Meskipun matahari perlahan-lahan mulai tenggelam dan lampu-lampu mulai dinyalakan, keramaian di Piazza Navona tidak berkurang. Saya kira alun-alun ini tidak didominasi oleh wisatawan saja, sepertinya penduduk lokal juga senang berbaur di sini. Seniman-seniman jalanan mulai dari pelukis, pengamen, penari hingga tukang sulap bertebaran di sini, mencoba peruntungannya dengan menunjukkan kebolehannya agar berbuah uluran koin hingga lembaran euro. Meja-meja dan kursi-kursi dari kafe dan restoran tertata rapi di sepanjang sisi alun-alun tersebut untuk mengakomodir pengunjung yang ingin bersantap sambil tetap menikmati suasana sekitarnya. 

Tiga air mancur menghiasi Piazza Navona ini: Fountain of Neptune di utara, Fountain of The Moors di selatan, dan Fountain of the Four Rivers di tengah. Di antara ketiga air mancur tersebut, bintang utamanya adalah Fountain of The Four Rivers. Diberi nama Fountain of The Four Rivers karena dirancang untuk merepresentasikan empat sungai terbesar di masing-masing benua yang diketahui saat itu: sungai Nil di Afrika, sungai Gangga di Asia, sungai Rio de la Plata di Amerika, dan sungai Danube di Eropa. Seperti Pantheon Fountain, di bagian tengah air mancur ini juga tertancap sebuah obelisk.     

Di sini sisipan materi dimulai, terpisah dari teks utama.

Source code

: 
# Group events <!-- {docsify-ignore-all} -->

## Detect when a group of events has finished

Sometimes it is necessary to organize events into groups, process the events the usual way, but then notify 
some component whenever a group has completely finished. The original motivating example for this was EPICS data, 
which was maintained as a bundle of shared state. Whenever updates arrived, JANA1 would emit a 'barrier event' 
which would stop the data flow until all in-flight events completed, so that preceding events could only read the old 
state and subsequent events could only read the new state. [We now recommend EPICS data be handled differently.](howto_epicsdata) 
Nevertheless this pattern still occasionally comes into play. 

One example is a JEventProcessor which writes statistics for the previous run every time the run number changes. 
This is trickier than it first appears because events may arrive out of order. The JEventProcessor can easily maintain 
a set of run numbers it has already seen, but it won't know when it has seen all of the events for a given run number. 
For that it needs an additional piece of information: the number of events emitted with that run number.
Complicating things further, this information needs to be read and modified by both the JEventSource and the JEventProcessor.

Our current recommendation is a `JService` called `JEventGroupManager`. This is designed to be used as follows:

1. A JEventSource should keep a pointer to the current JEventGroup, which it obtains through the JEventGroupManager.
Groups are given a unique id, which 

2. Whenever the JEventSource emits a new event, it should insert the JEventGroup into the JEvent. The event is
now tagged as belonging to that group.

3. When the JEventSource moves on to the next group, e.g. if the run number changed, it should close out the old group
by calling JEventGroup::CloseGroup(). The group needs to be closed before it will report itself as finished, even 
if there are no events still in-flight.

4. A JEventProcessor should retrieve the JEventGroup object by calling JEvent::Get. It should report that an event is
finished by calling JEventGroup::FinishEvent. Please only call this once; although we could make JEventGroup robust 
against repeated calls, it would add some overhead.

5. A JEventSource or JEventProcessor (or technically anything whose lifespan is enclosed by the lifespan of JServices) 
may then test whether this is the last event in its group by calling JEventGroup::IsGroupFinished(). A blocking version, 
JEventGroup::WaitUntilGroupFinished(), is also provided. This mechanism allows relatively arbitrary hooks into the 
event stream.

Sepanjang area ini juga tersebar bangku-bangku yang bisa secara bebas digunakan oleh pengunjung. Selepas menyisir alun-alun ini, saya menempatkan diri di salah satu bangku yang kosong untuk melepas lelah. Saya mengeluarkan sisa makan siang yang saya beli tadi di McDonald. Porsi di sini lumayan besar sehingga bisa untuk dua kali makan. Menyantap makanan sambil menikmati suasana alun-alun serta diiringi bunyi gemericik air dari Fountain of the Four Rivers, cukup untuk meredakan kepenatan setelah mengitari ibukota Italia ini dengan sepenuhnya jalan kaki selama kurang lebih 4 jam.

Begitu kelelahan yang dirasa sedikit hilang dan matahari pun sudah tidak terlihat lagi, saya mulai beranjak dari Piazza Navona. Saya berencana pulang ke hostel dengan menggunakan bus karena memang tidak ada stasiun metro di sekitar Piazza Navona. Saya pun mencari halte bus terdekat. Sesampainya di halte bus, saya langsung menuju ke bagian di mana terpampang sebuah kertas yang saya yakin berisi informasi rute dari bus-bus yang melewati halte ini. Sepertinya tidak ada bus dari halte ini yang berhenti di Termini. 

Pada akhirnya saya memutuskan kembali ke hostel dengan berjalan kaki. Setidaknya, itu satu-satunya cara yang aman versi saya saat itu. Ternyata tidak seaman yang saya kira, perjalanan cukup mencekam. Beberapa jalan yang saya lewati gelap dan sepi, ditambah sesekali saya harus mengecek peta untuk memastikan saya berada di jalur yang benar. 

Saya tak henti-hentinya bersyukur ketika akhirnya bisa sampai dengan selamat kembali ke hostel. Meskipun hari pertama saya di Roma berakhir dengan sebuah ketidaknyamanan tetapi hal ini langsung terhapus begitu teringat saya sedang berada di ibukota Italia. Sekarang saya sudah bisa membubuhkan tanda centang pada nama kota tersebut di buku impian saya.

"Banyak jalan menuju Roma", saya teringat kembali dengan kalimat itu. Mewujudkan impian menyambangi ibukota Italia ini tidak gampang, ada hal yang dengan rela harus dikorbankan. Tetapi itu lah yang namanya impian, untuk meraihnya segala daya dan upaya dikerahkan. Dan yang paling penting adalah untuk terus berdoa. Jika waktunya sudah tiba, impian tersebut akan berganti nama menjadi kenyataan. In Syaa Allah...

Bagaimana dengan jalanmu menuju Roma?